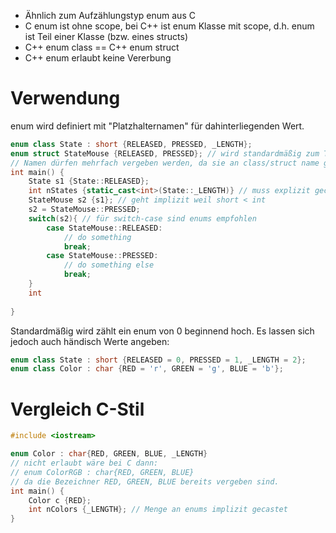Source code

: - Ähnlich zum Aufzählungstyp enum aus C
- C enum ist ohne scope, bei C++ ist enum Klasse mit scope, d.h. enum ist Teil einer Klasse (bzw. eines structs)
- C++ enum class == C++ enum struct
- C++ enum erlaubt keine Vererbung

# Verwendung
enum wird definiert mit "Platzhalternamen" für dahinterliegenden Wert.
``` C++
enum class State : short {RELEASED, PRESSED, _LENGTH};
enum struct StateMouse {RELEASED, PRESSED}; // wird standardmäßig zum Typ int
// Namen dürfen mehrfach vergeben werden, da sie an class/struct name gebunden sind.
int main() {
	State s1 {State::RELEASED};
	int nStates {static_cast<int>(State::_LENGTH)} // muss explizit gecasted werden
	StateMouse s2 {s1}; // geht implizit weil short < int
	s2 = StateMouse::PRESSED;
	switch(s2){ // für switch-case sind enums empfohlen
		case StateMouse::RELEASED:
			// do something
			break;
		case StateMouse::PRESSED:
			// do something else
			break;
	}
	int 
	
}
```

Standardmäßig wird zählt ein enum von 0 beginnend hoch. Es lassen sich jedoch auch händisch Werte angeben:
``` C++
enum class State : short {RELEASED = 0, PRESSED = 1, _LENGTH = 2};
enum class Color : char {RED = 'r', GREEN = 'g', BLUE = 'b'};
```

# Vergleich C-Stil
``` C++
#include <iostream>

enum Color : char{RED, GREEN, BLUE, _LENGTH}
// nicht erlaubt wäre bei C dann:
// enum ColorRGB : char{RED, GREEN, BLUE}
// da die Bezeichner RED, GREEN, BLUE bereits vergeben sind.
int main() {
	Color c {RED};
	int nColors {_LENGTH}; // Menge an enums implizit gecastet
}
```
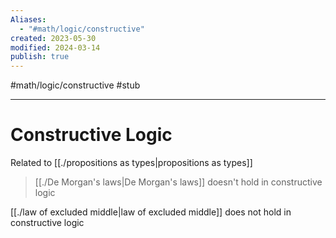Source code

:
 ```yaml
---
Aliases:
  - "#math/logic/constructive"
created: 2023-05-30
modified: 2024-03-14
publish: true
---
```


#math/logic/constructive #stub 

---
# Constructive Logic
Related to [[./propositions as types|propositions as types]]

> [[./De Morgan's laws|De Morgan's laws]] doesn't hold in constructive logic

[[./law of excluded middle|law of excluded middle]] does not hold in constructive logic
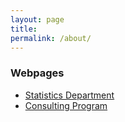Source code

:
 ```yaml
---
layout: page
title: 
permalink: /about/
---
```

### Webpages
* [Statistics Department](https://www.stat.uchicago.edu/)
* [Consulting Program](https://www.stat.uchicago.edu/consulting/)

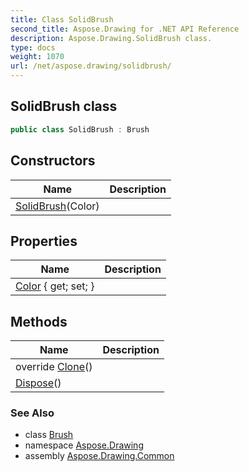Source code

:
 ```yaml
---
title: Class SolidBrush
second_title: Aspose.Drawing for .NET API Reference
description: Aspose.Drawing.SolidBrush class. 
type: docs
weight: 1070
url: /net/aspose.drawing/solidbrush/
---
```

## SolidBrush class

```csharp
public class SolidBrush : Brush
```

## Constructors

| Name | Description |
| --- | --- |
| [SolidBrush](solidbrush/)(Color) |  |

## Properties

| Name | Description |
| --- | --- |
| [Color](../../aspose.drawing/solidbrush/color/) { get; set; } |  |

## Methods

| Name | Description |
| --- | --- |
| override [Clone](../../aspose.drawing/solidbrush/clone/)() |  |
| [Dispose](../../aspose.drawing/brush/dispose/)() |  |

### See Also

* class [Brush](../brush/)
* namespace [Aspose.Drawing](../../aspose.drawing/)
* assembly [Aspose.Drawing.Common](../../)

What to do. Your answer should consist only of the number of lines in the entries above that include "wird".

Final answer. 3